[LISTED RECORDS]
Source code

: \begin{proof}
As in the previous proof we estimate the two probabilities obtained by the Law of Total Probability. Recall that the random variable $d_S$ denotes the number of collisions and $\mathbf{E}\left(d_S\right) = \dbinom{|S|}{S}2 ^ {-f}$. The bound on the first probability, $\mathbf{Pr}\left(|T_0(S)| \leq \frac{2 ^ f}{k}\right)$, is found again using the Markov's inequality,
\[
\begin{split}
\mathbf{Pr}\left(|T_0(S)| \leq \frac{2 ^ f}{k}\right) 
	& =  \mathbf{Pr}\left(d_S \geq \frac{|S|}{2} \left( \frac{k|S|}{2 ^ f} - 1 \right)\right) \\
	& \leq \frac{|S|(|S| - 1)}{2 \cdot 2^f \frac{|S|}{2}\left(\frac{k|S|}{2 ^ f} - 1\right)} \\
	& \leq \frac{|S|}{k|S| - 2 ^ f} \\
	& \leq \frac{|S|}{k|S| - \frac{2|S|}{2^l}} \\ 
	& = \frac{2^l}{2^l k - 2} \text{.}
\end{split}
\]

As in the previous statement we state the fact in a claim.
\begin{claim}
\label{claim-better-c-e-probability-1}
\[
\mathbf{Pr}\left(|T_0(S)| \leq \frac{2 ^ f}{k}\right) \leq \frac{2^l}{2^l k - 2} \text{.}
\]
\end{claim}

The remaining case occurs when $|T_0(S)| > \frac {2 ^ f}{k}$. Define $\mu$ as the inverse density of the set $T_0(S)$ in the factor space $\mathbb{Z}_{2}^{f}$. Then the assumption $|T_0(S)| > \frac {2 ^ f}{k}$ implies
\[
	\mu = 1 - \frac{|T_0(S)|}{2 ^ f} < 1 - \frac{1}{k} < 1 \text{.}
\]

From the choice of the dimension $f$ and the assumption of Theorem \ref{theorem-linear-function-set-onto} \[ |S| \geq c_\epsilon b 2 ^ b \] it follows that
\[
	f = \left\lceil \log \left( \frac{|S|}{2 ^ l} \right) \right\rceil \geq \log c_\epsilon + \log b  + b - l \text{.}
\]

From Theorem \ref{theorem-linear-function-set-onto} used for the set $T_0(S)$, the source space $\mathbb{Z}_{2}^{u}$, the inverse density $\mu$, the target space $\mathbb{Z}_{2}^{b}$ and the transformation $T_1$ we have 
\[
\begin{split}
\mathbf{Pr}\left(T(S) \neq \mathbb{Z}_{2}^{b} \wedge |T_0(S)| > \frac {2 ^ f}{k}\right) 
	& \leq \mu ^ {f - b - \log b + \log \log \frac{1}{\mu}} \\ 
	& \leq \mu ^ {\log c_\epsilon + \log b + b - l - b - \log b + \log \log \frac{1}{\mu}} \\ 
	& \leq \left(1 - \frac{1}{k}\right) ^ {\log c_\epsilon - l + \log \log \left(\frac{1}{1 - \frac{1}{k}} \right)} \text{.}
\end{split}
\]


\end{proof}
[/LISTED RECORDS]
DIRECTIONS FOR THIS TASK: Your task is to transcribe all of the entries word for word.

WRITTEN ANSWER:
Source code

: \begin{proof}
As in the previous proof we estimate the two probabilities obtained by the Law of Total Probability. Recall that the random variable $d_S$ denotes the number of collisions and $\mathbf{E}\left(d_S\right) = \dbinom{|S|}{S}2 ^ {-f}$. The bound on the first probability, $\mathbf{Pr}\left(|T_0(S)| \leq \frac{2 ^ f}{k}\right)$, is found again using the Markov's inequality,
\[
\begin{split}
\mathbf{Pr}\left(|T_0(S)| \leq \frac{2 ^ f}{k}\right) 
	& =  \mathbf{Pr}\left(d_S \geq \frac{|S|}{2} \left( \frac{k|S|}{2 ^ f} - 1 \right)\right) \\
	& \leq \frac{|S|(|S| - 1)}{2 \cdot 2^f \frac{|S|}{2}\left(\frac{k|S|}{2 ^ f} - 1\right)} \\
	& \leq \frac{|S|}{k|S| - 2 ^ f} \\
	& \leq \frac{|S|}{k|S| - \frac{2|S|}{2^l}} \\ 
	& = \frac{2^l}{2^l k - 2} \text{.}
\end{split}
\]

As in the previous statement we state the fact in a claim.
\begin{claim}
\label{claim-better-c-e-probability-1}
\[
\mathbf{Pr}\left(|T_0(S)| \leq \frac{2 ^ f}{k}\right) \leq \frac{2^l}{2^l k - 2} \text{.}
\]
\end{claim}

The remaining case occurs when $|T_0(S)| > \frac {2 ^ f}{k}$. Define $\mu$ as the inverse density of the set $T_0(S)$ in the factor space $\mathbb{Z}_{2}^{f}$. Then the assumption $|T_0(S)| > \frac {2 ^ f}{k}$ implies
\[
	\mu = 1 - \frac{|T_0(S)|}{2 ^ f} < 1 - \frac{1}{k} < 1 \text{.}
\]

From the choice of the dimension $f$ and the assumption of Theorem \ref{theorem-linear-function-set-onto} \[ |S| \geq c_\epsilon b 2 ^ b \] it follows that
\[
	f = \left\lceil \log \left( \frac{|S|}{2 ^ l} \right) \right\rceil \geq \log c_\epsilon + \log b  + b - l \text{.}
\]

From Theorem \ref{theorem-linear-function-set-onto} used for the set $T_0(S)$, the source space $\mathbb{Z}_{2}^{u}$, the inverse density $\mu$, the target space $\mathbb{Z}_{2}^{b}$ and the transformation $T_1$ we have 
\[
\begin{split}
\mathbf{Pr}\left(T(S) \neq \mathbb{Z}_{2}^{b} \wedge |T_0(S)| > \frac {2 ^ f}{k}\right) 
	& \leq \mu ^ {f - b - \log b + \log \log \frac{1}{\mu}} \\ 
	& \leq \mu ^ {\log c_\epsilon + \log b + b - l - b - \log b + \log \log \frac{1}{\mu}} \\ 
	& \leq \left(1 - \frac{1}{k}\right) ^ {\log c_\epsilon - l + \log \log \left(\frac{1}{1 - \frac{1}{k}} \right)} \text{.}
\end{split}
\]


\end{proof}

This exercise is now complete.